From Quarks to Crosswords

From Quarks to Crosswords

From Quarks to Crosswords

How Emma Oxford ’09 blends physics, wordplay, and wit into a hobby of curiosity.

BY MELISSA ULSAKER MAAS ’76

By day, physicist Emma Oxford ‘09 works in the realm of science, technology, and details as a patent examiner. She’s a thinker, an analyst, a solver. And while most people choose either science or wordplay, she lives somewhere in the delicious overlap, where logic dances with language. She solves problems for a living—and invents them for fun. She builds entire worlds out of black-and-white squares, where every answer is a story, and every clue is a challenge. Emma is a cruciverbalist. And if you enjoy solving—or creating—crossword puzzles, you are, too.

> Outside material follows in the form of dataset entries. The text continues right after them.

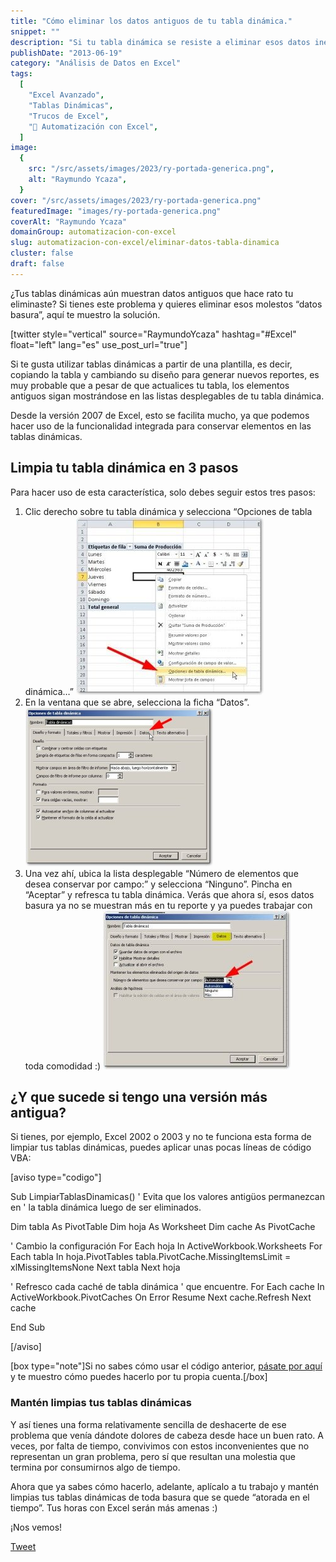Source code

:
 ```yaml
---
title: "Cómo eliminar los datos antiguos de tu tabla dinámica."
snippet: ""
description: "Si tu tabla dinámica se resiste a eliminar esos datos inexistentes de sus listas desplegables, entonces esta puede ser la solución para ti."
publishDate: "2013-06-19"
category: "Análisis de Datos en Excel"
tags:
  [
    "Excel Avanzado",
    "Tablas Dinámicas",
    "Trucos de Excel",
    "🤖 Automatización con Excel",
  ]
image:
  {
    src: "/src/assets/images/2023/ry-portada-generica.png",
    alt: "Raymundo Ycaza",
  }
cover: "/src/assets/images/2023/ry-portada-generica.png"
featuredImage: "images/ry-portada-generica.png"
coverAlt: "Raymundo Ycaza"
domainGroup: automatizacion-con-excel
slug: automatizacion-con-excel/eliminar-datos-tabla-dinamica
cluster: false
draft: false
---
```


¿Tus tablas dinámicas aún muestran datos antiguos que hace rato tu eliminaste? Si tienes este problema y quieres eliminar esos molestos “datos basura”, aquí te muestro la solución.

\[twitter style="vertical" source="RaymundoYcaza" hashtag="#Excel" float="left" lang="es" use_post_url="true"\]

Si te gusta utilizar tablas dinámicas a partir de una plantilla, es decir, copiando la tabla y cambiando su diseño para generar nuevos reportes, es muy probable que a pesar de que actualices tu tabla, los elementos antiguos sigan mostrándose en las listas desplegables de tu tabla dinámica.

Desde la versión 2007 de Excel, esto se facilita mucho, ya que podemos hacer uso de la funcionalidad integrada para conservar elementos en las tablas dinámicas.

## Limpia tu tabla dinámica en 3 pasos

Para hacer uso de esta característica, solo debes seguir estos tres pasos:

1. Clic derecho sobre tu tabla dinámica y selecciona “Opciones de tabla dinámica…” [![Tabla dinámica](/src/assets/images/2023/datos-antiguos-tabla-dinamica-000057-300x285.jpg)](http://raymundoycaza.com/wp-content/uploads/datos-antiguos-tabla-dinamica-000057.jpg)
2. En la ventana que se abre, selecciona la ficha “Datos”. [![Tabla dinámica](/src/assets/images/2023/datos-antiguos-tabla-dinamica-000058-300x254.jpg)](http://raymundoycaza.com/wp-content/uploads/datos-antiguos-tabla-dinamica-000058.jpg)
3. Una vez ahí, ubica la lista desplegable “Número de elementos que desea conservar por campo:” y selecciona “Ninguno”. Pincha en “Aceptar” y refresca tu tabla dinámica. Verás que ahora sí, esos datos basura ya no se muestran más en tu reporte y ya puedes trabajar con toda comodidad :) [![Tabla dinámica](/src/assets/images/2023/datos-antiguos-tabla-dinamica-000059-300x254.jpg)](http://raymundoycaza.com/wp-content/uploads/datos-antiguos-tabla-dinamica-000059.jpg)

## ¿Y que sucede si tengo una versión más antigua?

Si tienes, por ejemplo, Excel 2002 o 2003 y no te funciona esta forma de limpiar tus tablas dinámicas, puedes aplicar unas pocas líneas de código VBA:

\[aviso type="codigo"\]

Sub LimpiarTablasDinamicas() ' Evita que los valores antigüos permanezcan en ' la tabla dinámica luego de ser eliminados.

Dim tabla As PivotTable Dim hoja As Worksheet Dim cache As PivotCache

' Cambio la configuración For Each hoja In ActiveWorkbook.Worksheets For Each tabla In hoja.PivotTables tabla.PivotCache.MissingItemsLimit = xlMissingItemsNone Next tabla Next hoja

' Refresco cada caché de tabla dinámica ' que encuentre. For Each cache In ActiveWorkbook.PivotCaches On Error Resume Next cache.Refresh Next cache

End Sub

\[/aviso\]

\[box type="note"\]Si no sabes cómo usar el código anterior, [pásate por aquí](http://raymundoycaza.com/escribe-tu-primera-macro-en-excel "Escribe tu propia macro") y te muestro cómo puedes hacerlo por tu propia cuenta.\[/box\]

### Mantén limpias tus tablas dinámicas

Y así tienes una forma relativamente sencilla de deshacerte de ese problema que venía dándote dolores de cabeza desde hace un buen rato. A veces, por falta de tiempo, convivimos con estos inconvenientes que no representan un gran problema, pero sí que resultan una molestia que termina por consumirnos algo de tiempo.

Ahora que ya sabes cómo hacerlo, adelante, aplícalo a tu trabajo y mantén limpias tus tablas dinámicas de toda basura que se quede “atorada en el tiempo”. Tus horas con Excel serán más amenas :)

¡Nos vemos!

[Tweet](https://twitter.com/share)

Talking to Emma is like being inside a popcorn machine with thought kernels flying so fast it can be hard to keep up. She’s exceptionally smart, competitive, and isn’t someone who sits around doing nothing. The 2009 St. Stephen’s and St. Agnes valedictorian, Emma was drawn to math and science, but could excel in any subject. She graduated Magna Cum Laude with high honors and a bachelor’s in physics from Haverford College, but continuing in physics wasn’t a given.

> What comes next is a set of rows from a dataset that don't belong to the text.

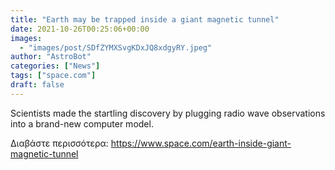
 ```yaml
---
title: "Earth may be trapped inside a giant magnetic tunnel"
date: 2021-10-26T00:25:06+00:00
images:
  - "images/post/SDfZYMXSvgKDxJQ8xdgyRY.jpeg"
author: "AstroBot"
categories: ["News"]
tags: ["space.com"]
draft: false
---
```


Scientists made the startling discovery by plugging radio wave observations into a brand-new computer model. 

Διαβάστε περισσότερα: https://www.space.com/earth-inside-giant-magnetic-tunnel
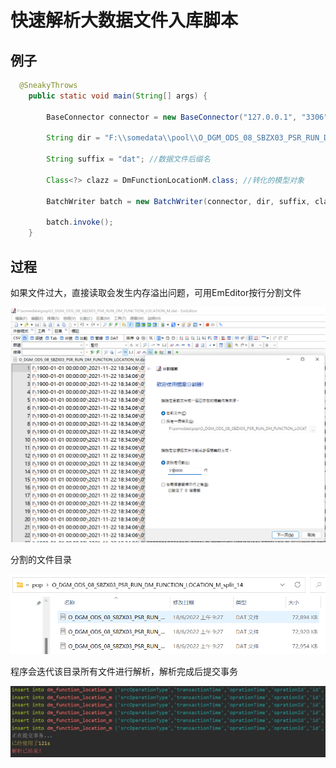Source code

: # 快速解析大数据文件入库脚本

## 例子

``` java
  @SneakyThrows
    public static void main(String[] args) {

        BaseConnector connector = new BaseConnector("127.0.0.1", "3306", "pool", "root", "1223456");

        String dir = "F:\\somedata\\pool\\O_DGM_ODS_08_SBZX03_PSR_RUN_DM_FUNCTION_LOCATION_M_split_6"; //数据文件块存储路径

        String suffix = "dat"; //数据文件后缀名

        Class<?> clazz = DmFunctionLocationM.class; //转化的模型对象

        BatchWriter batch = new BatchWriter(connector, dir, suffix, clazz); 

        batch.invoke();
    }
```

## 过程

如果文件过大，直接读取会发生内存溢出问题，可用EmEditor按行分割文件

![Screenshot](./doc/9455A569-C08C-2D39-F146-02D7BB553ED7.png)

分割的文件目录

![Screenshot](./doc/C80F602C-5987-5034-6A02-7E7895C888DB.png)

程序会迭代该目录所有文件进行解析，解析完成后提交事务

![Screenshot](./doc/481D2333-6F8C-0D53-8D99-C91B88E2D9C4.png)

“I really liked physics and interacting with people who think and process information the same way I do,” Emma explains. “But grad school in physics is a pretty substantial commitment and at that point, I wasn’t sure what I wanted to do with my life.”

As a lover of data, information, and statistics, she decided to pursue a master’s in library and information science at the University of Pittsburgh. Armed with her new degree, she found her niche as a science librarian assisting professors and students with instruction and research at Rollins College and James Madison University. But by 2017, Emma was ready to commit to pursuing a Ph.D. in physics.

Off she went to Carnegie Mellon to spend five years submerged in Roy Briere’s research group studying charm physics at the Belle II experiment—specifically seeking new physics beyond the Standard Model through the study of charm quark decays, including searches for CP violation… Whew, what? Emma understandably struggles to describe the research in layman’s terms, but she can break down how physicists solve a problem.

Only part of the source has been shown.